The very first clause in 7.12.4 Abstract Equality Comparison is:

1. If Type(x) is the same as Type(y), then
   a. Return the result of performing Strict Equality Comparison x === y.

7.12.5 Strict Equality Comparison reads, in its entirety:

1. If Type(x) is different from Type(y), return false.
2. If Type(x) is Number or BigInt, then
   a. Return ! Type(x)::equal(x, y).
3. Return ! SameValueNonNumeric(x, y).

Since the types of "0" and "" are both String, neither case #1 nor case #2 applies, so we go to 7.2.12 SameValueNonNumeric(x, y):

1. Assert: Type(x) is not Number or BigInt.
2. Assert: Type(x) is the same as Type(y).
3. If Type(x) is Undefined, return true.
4. If Type(x) is Null, return true.
5. If Type(x) is String, then.
   a. If x and y are exactly the same sequence of code units (same length and same code units at corresponding indices), return true; otherwise, return false.
6. If Type(x) is Boolean, then a. If x and y are both true or both false, return true; otherwise, return false.
7. If Type(x) is Symbol, then a. If x and y are both the same Symbol value, return true; otherwise, return false.
8. If x and y are the same Object value, return true. Otherwise, return false.

It should be easy to see that case #5 applies here:

5. If Type(x) is String, then.
   a.
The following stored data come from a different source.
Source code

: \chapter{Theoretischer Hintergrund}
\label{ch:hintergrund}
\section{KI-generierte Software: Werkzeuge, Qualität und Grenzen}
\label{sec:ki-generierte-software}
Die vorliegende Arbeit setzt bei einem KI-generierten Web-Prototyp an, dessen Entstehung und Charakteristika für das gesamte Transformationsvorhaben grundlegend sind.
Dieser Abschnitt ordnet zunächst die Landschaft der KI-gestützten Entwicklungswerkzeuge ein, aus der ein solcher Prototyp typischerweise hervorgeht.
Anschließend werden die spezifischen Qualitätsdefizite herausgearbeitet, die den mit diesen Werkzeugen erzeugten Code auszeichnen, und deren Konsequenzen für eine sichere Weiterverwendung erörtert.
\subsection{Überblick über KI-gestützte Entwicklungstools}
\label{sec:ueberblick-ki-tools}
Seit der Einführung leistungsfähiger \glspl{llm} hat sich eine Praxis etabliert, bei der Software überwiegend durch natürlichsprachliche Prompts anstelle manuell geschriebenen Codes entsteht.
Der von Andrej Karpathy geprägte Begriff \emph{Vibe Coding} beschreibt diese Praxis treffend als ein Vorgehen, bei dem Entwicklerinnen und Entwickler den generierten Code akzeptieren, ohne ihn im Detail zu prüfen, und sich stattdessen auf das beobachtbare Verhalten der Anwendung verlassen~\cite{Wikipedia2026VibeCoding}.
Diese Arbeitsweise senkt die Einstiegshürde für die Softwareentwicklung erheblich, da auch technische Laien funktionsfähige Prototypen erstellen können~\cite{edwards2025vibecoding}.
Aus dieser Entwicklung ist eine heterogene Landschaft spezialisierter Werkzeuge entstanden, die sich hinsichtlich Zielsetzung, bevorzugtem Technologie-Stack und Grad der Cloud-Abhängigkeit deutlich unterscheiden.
If x and y are exactly the same sequence of code units (same length and same code units at corresponding indices), return true; otherwise, return false.

It should also be easy to see that "0" and "" are not exactly the same sequence of code units, since they have neither the same length nor the same code units at corresponding indices.

Therefore, the result is false, as per the second alternative of 7.2.12, clause 5, subclause a.

Answer 2

"0" is a string. So is "". No type coercion is involved.

The string composed of 0 (a single character, character code 48) is not equivalent to the empty string.

If the '0' was 0 instead, the process would occur as you're describing it:

console.log(0 == "")

The empty string gets turned into a number - 0 - and then 0 === 0 evaluates to true.-

(but I'd suggest never using sloppy equality regardless - always use strict equality and you won't have to worry about any of this silliness)